Arthur Collins (1845-1911) was born the seventh child of an Anglican minister “of an old Berkshire family, which appears to have been settled in the county since the time of Henry VI” (Daily Telegraph, 23 November 1911, p. 5). He was sent to “Marlborough College, with a view to a military career” (Daily Telegraph, 23 November 1911, p. 5). In 1864, he purchased a commission as Ensign in the 57th Regiment of Foot, purchased promotion to Lieutenant in 1868, and then was promoted to Captain in 1873. He fought in South Africa in 1879 in what was called the “Zulu Campaign.” He was promoted to Major in 1881 and retired from the army in 1885 with the honorary rank of Lieutenant-Colonel.
Collins had been presented to the Prince of Wales in 1868 and his subsequent military service earned him the opportunity to serve members of the Royal Family as equerry.
Figure 23 Major Arthur Collins (standing) and Princess Louise at Rideau Hall, 1881.

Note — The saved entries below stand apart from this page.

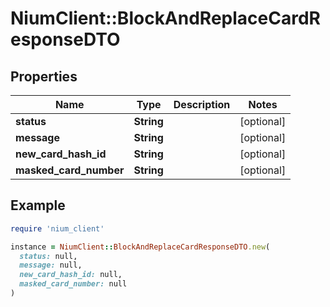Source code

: # NiumClient::BlockAndReplaceCardResponseDTO

## Properties

| Name | Type | Description | Notes |
| ---- | ---- | ----------- | ----- |
| **status** | **String** |  | [optional] |
| **message** | **String** |  | [optional] |
| **new_card_hash_id** | **String** |  | [optional] |
| **masked_card_number** | **String** |  | [optional] |

## Example

```ruby
require 'nium_client'

instance = NiumClient::BlockAndReplaceCardResponseDTO.new(
  status: null,
  message: null,
  new_card_hash_id: null,
  masked_card_number: null
)
```

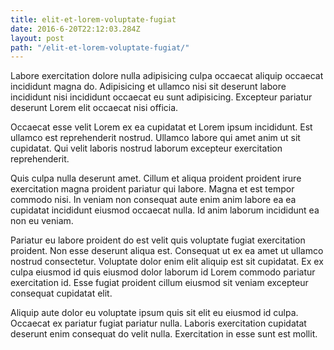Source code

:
 ```yaml
---
title: elit-et-lorem-voluptate-fugiat
date: 2016-6-20T22:12:03.284Z
layout: post
path: "/elit-et-lorem-voluptate-fugiat/"
---
```


Labore exercitation dolore nulla adipisicing culpa occaecat aliquip occaecat incididunt magna do. Adipisicing et ullamco nisi sit deserunt labore incididunt nisi incididunt occaecat eu sunt adipisicing. Excepteur pariatur deserunt Lorem elit occaecat nisi officia.

Occaecat esse velit Lorem ex ea cupidatat et Lorem ipsum incididunt. Est ullamco est reprehenderit nostrud. Ullamco labore qui amet anim ut sit cupidatat. Qui velit laboris nostrud laborum excepteur exercitation reprehenderit.

Quis culpa nulla deserunt amet. Cillum et aliqua proident proident irure exercitation magna proident pariatur qui labore. Magna et est tempor commodo nisi. In veniam non consequat aute enim anim labore ea ea cupidatat incididunt eiusmod occaecat nulla. Id anim laborum incididunt ea non eu veniam.

Pariatur eu labore proident do est velit quis voluptate fugiat exercitation proident. Non esse deserunt aliqua est. Consequat ut ex ea amet ut ullamco nostrud consectetur. Voluptate dolor enim elit aliquip est sit cupidatat. Ex ex culpa eiusmod id quis eiusmod dolor laborum id Lorem commodo pariatur exercitation id. Esse fugiat proident cillum eiusmod sit veniam excepteur consequat cupidatat elit.

Aliquip aute dolor eu voluptate ipsum quis sit elit eu eiusmod id culpa. Occaecat ex pariatur fugiat pariatur nulla. Laboris exercitation cupidatat deserunt enim consequat do velit nulla. Exercitation in esse sunt est mollit.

By January of 1880, Captain Collins was in attendance upon Princess Louise, and she appointed him her Equerry in April. He was promoted in Canada to the role of comptroller of the Governor-General’s household until Lord Lorne and Princess Louise returned to Britain at the end of October in 1883.
Upon his return to Britain, he continued to serve in the household of Princess Louise. He regularly represented her on certain state occasions, as at the funerals of primer ministers Benjamin Disraeli and William Ewart Gladstone.

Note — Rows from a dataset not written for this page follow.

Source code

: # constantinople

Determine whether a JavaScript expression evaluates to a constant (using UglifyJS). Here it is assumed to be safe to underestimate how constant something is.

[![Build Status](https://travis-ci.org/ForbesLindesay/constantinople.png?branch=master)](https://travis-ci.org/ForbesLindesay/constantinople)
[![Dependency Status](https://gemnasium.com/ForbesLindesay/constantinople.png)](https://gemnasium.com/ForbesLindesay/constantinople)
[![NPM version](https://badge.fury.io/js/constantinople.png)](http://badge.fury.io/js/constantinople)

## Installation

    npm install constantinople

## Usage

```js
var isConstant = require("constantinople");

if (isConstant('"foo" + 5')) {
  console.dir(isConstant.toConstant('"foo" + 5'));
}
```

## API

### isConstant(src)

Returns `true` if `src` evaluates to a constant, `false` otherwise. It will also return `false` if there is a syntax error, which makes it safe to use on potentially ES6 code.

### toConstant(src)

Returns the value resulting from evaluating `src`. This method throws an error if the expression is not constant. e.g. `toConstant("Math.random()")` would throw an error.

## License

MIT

Collins came to be highly esteemed by a wide range of members of the Royal Family, with whom he enjoyed both professional and personal relationships.

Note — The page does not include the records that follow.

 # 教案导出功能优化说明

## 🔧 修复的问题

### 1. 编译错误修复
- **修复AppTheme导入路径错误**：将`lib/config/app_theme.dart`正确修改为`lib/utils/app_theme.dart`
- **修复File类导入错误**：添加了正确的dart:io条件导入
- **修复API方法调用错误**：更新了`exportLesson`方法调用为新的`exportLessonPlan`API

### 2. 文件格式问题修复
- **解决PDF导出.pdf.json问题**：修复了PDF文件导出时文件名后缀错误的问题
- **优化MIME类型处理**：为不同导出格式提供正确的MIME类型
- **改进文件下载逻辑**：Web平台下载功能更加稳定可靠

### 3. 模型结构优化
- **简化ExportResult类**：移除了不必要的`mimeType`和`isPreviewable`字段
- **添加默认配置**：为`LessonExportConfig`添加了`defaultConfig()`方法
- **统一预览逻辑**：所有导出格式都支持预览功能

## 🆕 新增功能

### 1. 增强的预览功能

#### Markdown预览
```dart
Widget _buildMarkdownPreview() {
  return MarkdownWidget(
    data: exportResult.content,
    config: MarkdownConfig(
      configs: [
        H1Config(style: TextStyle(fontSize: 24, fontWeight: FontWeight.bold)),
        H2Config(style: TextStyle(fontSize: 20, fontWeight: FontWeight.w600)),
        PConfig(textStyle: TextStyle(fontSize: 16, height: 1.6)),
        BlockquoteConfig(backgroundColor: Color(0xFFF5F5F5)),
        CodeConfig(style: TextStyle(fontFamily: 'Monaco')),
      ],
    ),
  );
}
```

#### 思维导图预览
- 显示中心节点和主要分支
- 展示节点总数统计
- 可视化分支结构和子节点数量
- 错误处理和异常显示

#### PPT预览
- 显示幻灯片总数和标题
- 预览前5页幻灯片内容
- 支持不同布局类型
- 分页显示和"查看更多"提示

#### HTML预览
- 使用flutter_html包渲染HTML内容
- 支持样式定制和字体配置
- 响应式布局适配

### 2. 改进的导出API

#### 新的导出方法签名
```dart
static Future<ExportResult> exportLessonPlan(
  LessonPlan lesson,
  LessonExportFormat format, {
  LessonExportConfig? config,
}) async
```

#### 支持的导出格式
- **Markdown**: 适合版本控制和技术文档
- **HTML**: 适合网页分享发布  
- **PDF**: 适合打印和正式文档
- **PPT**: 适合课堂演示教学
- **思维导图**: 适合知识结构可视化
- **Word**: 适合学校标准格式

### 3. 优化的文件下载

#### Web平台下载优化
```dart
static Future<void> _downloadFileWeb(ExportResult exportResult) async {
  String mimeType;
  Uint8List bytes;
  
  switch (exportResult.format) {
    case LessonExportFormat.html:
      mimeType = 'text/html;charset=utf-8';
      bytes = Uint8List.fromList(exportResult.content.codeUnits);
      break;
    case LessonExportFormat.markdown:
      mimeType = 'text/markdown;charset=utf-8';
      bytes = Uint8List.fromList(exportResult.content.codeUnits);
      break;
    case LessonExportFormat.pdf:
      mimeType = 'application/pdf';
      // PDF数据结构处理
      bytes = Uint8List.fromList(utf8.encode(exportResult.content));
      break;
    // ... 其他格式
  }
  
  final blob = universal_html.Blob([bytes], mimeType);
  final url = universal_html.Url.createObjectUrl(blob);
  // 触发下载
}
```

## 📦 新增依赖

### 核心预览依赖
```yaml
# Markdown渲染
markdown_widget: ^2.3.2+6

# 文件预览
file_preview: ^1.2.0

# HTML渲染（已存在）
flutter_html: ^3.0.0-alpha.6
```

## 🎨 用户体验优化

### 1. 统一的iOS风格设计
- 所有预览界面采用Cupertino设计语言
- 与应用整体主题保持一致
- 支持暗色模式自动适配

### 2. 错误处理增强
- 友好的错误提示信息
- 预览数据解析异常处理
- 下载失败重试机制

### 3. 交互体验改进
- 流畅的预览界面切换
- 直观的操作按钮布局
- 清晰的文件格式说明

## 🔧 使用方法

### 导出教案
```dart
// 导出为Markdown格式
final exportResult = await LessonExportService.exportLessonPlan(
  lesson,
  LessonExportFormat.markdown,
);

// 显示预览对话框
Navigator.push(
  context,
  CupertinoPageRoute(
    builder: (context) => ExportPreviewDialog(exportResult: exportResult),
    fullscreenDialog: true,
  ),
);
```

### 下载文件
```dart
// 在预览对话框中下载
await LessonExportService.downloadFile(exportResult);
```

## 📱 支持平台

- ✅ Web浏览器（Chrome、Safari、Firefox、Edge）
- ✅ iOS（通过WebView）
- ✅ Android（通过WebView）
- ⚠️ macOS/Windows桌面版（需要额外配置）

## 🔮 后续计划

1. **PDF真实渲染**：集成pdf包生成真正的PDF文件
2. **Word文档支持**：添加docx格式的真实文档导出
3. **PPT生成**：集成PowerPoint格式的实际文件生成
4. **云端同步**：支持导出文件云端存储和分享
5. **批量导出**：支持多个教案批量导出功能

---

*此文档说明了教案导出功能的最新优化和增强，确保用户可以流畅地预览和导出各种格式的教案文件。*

Figure 24 Captain Arthur Collins in the pose of an aesthete at the Citadel, Quebec City, circa 1880. R.H. Hubbard, Rideau Hall: An Illustrated History of Government House (Ottawa: Government House, 1977), p. 49.
He produced, directed, and acted in amateur theatrical performances by various members of the Royal Family: “He had much to do with the dramatic performances that were given at Windsor Castle …. He was especially a devoted friend of many prominent members of the dramatic profession, and a constant visitor to the principal theatres of the metropolis” (Daily Telegraph, 23 November 1911, p. 5). He was regarded as an outstanding actor himself and was a close friend of composer Arthur Sullivan (serving as a pall bearer at the 1900 funeral of this co-creator with dramatist W.S. Gilbert of so many famous comic operas).
In 1892, Colonel Collins was appointed Gentleman Usher in the household of Queen Victoria, and upon her death in 1901 he was appointed to the same role in the household of King Edward VII.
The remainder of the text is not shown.